**What to work on**
Only some lines are wanted. Transcribe, exactly, the lines below from the line with "Google Music playlist exporter" up to and including the line with "3. Open your".

== == ==

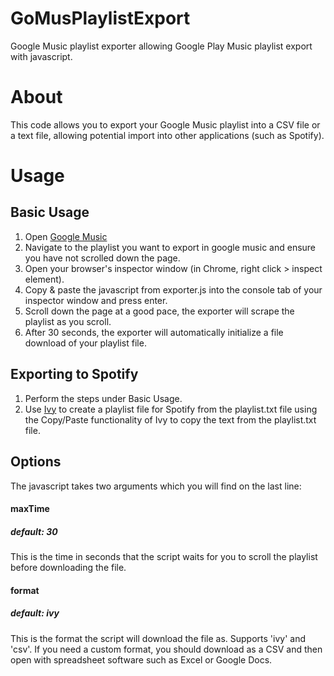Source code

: # GoMusPlaylistExport
Google Music playlist exporter allowing Google Play Music playlist export with javascript.

# About
This code allows you to export your Google Music playlist into a CSV file or a text file, allowing potential import into other applications (such as Spotify).

# Usage
## Basic Usage
1. Open [Google Music](https://play.google.com/music/)
2. Navigate to the playlist you want to export in google music and ensure you have not scrolled down the page.
3. Open your browser's inspector window (in Chrome, right click > inspect element).
4. Copy & paste the javascript from exporter.js into the console tab of your inspector window and press enter.
5. Scroll down the page at a good pace, the exporter will scrape the playlist as you scroll.
6. After 30 seconds, the exporter will automatically initialize a file download of your playlist file.

## Exporting to Spotify
1. Perform the steps under Basic Usage.
2. Use [Ivy](http://www.ivyishere.org/) to create a playlist file for Spotify from the playlist.txt file using the Copy/Paste functionality of Ivy to copy the text from the playlist.txt file.

## Options
The javascript takes two arguments which you will find on the last line:
#### maxTime 
##### default: 30
This is the time in seconds that the script waits for you to scroll the playlist before downloading the file.
#### format
##### default: ivy
This is the format the script will download the file as. Supports 'ivy' and 'csv'. If you need a custom format, you should download as a CSV and then open with spreadsheet software such as Excel or Google Docs.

== == ==

**Written response**
Google Music playlist exporter allowing Google Play Music playlist export with javascript.

# About
This code allows you to export your Google Music playlist into a CSV file or a text file, allowing potential import into other applications (such as Spotify).

# Usage
## Basic Usage
1. Open [Google Music](https://play.google.com/music/)
2. Navigate to the playlist you want to export in google music and ensure you have not scrolled down the page.
3. Open your browser's inspector window (in Chrome, right click > inspect element).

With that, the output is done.